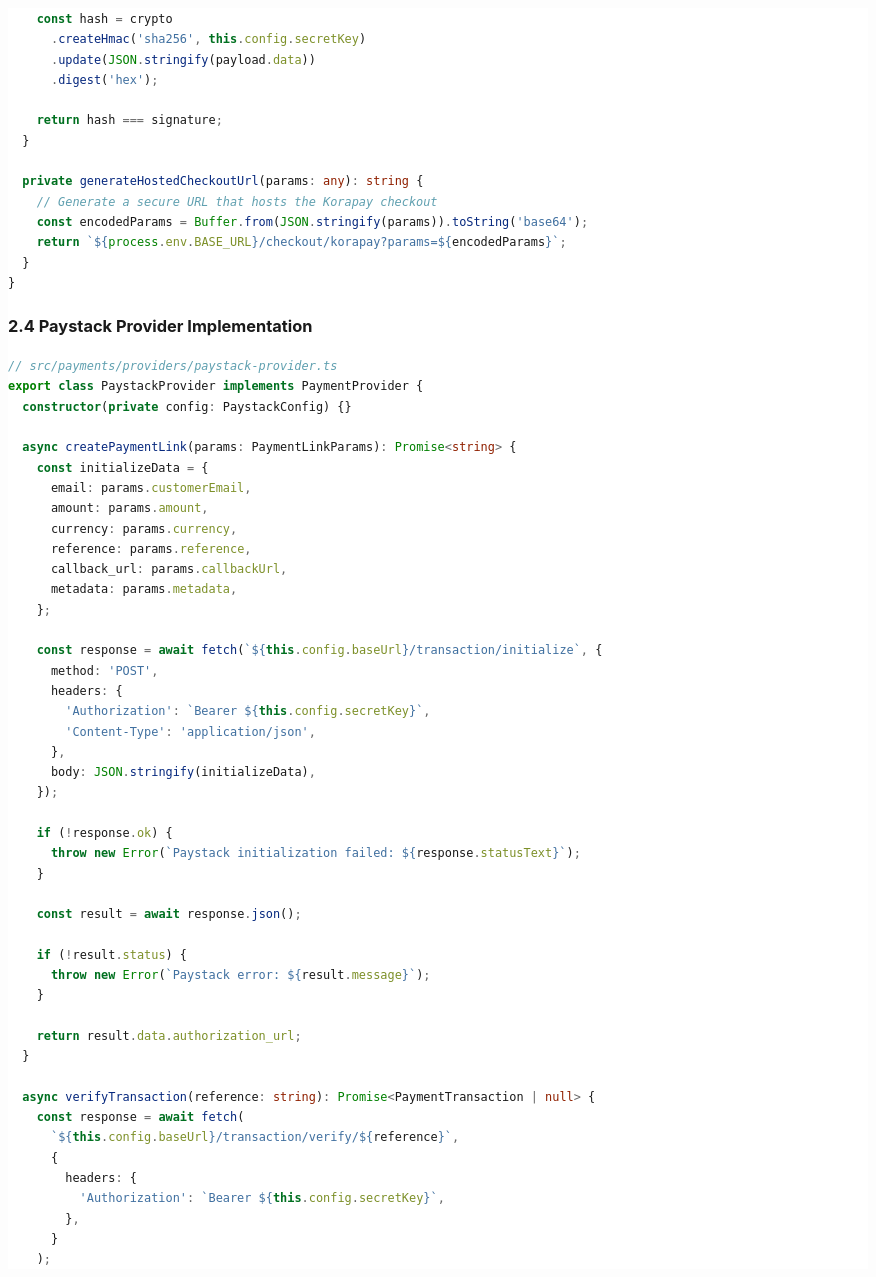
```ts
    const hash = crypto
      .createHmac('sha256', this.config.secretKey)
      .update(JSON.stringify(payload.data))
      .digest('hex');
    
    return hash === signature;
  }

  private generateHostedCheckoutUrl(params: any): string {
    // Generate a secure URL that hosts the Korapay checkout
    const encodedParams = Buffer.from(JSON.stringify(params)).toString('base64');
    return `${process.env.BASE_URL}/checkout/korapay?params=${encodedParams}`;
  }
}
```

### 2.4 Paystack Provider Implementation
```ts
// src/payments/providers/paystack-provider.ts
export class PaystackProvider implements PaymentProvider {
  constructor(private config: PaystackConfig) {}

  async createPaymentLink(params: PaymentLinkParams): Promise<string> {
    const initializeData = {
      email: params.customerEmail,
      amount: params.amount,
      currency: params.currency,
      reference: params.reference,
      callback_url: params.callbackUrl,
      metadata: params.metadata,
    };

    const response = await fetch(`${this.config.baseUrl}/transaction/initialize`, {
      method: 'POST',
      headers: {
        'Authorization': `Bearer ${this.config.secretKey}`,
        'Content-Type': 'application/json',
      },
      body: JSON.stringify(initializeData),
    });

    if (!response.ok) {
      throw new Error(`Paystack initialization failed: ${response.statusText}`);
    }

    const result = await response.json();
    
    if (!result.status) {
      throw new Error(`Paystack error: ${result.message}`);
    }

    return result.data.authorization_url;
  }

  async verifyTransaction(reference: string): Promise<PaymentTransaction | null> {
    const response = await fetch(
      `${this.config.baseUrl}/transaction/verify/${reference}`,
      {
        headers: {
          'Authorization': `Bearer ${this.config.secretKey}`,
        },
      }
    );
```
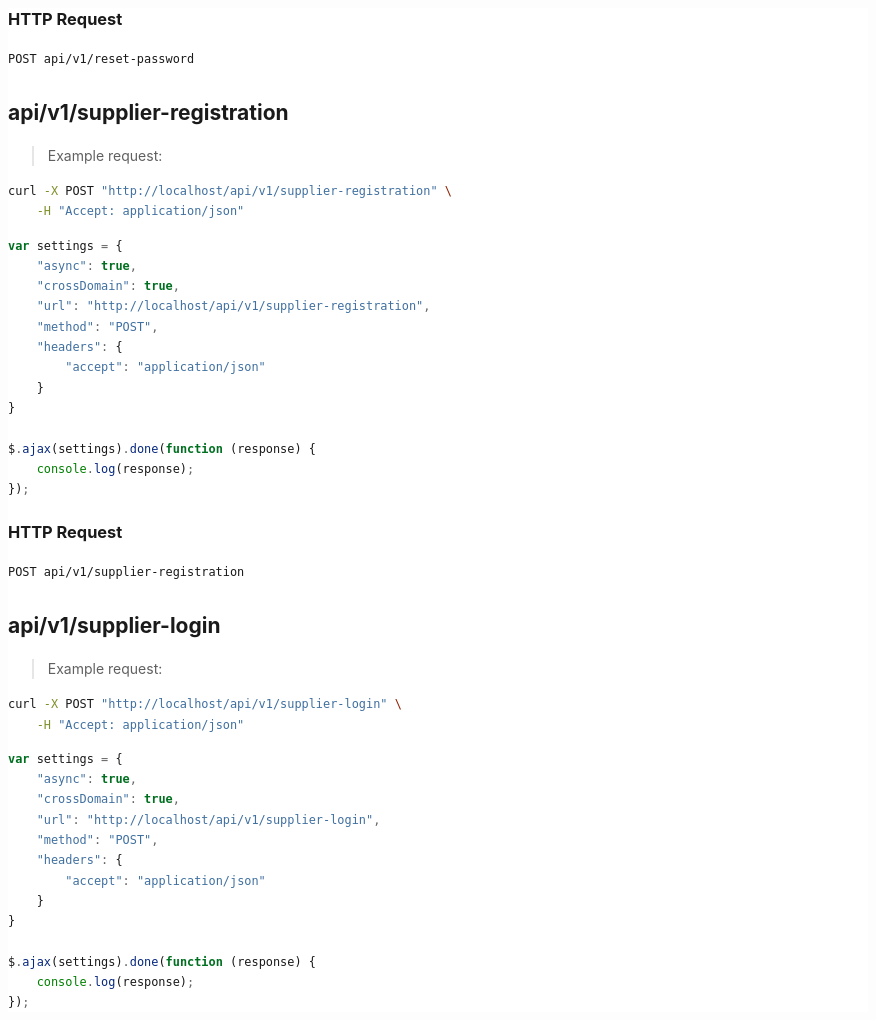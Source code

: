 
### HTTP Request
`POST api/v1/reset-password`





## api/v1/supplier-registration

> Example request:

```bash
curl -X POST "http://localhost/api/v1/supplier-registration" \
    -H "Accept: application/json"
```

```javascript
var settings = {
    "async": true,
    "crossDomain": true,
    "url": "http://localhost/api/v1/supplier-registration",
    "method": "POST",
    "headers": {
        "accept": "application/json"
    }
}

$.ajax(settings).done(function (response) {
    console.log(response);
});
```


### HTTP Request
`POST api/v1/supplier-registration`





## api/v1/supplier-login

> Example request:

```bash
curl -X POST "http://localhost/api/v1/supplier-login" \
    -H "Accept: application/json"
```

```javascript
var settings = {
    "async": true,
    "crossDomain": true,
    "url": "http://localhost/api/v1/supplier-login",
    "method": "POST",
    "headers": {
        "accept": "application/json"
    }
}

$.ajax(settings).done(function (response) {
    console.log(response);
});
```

▸ EXERCISE AIM
Go over the data above and copy every line that has the word "private" in it.

▸ TASK RESULT
  private generateHostedCheckoutUrl(params: any): string {
  constructor(private config: PaystackConfig) {}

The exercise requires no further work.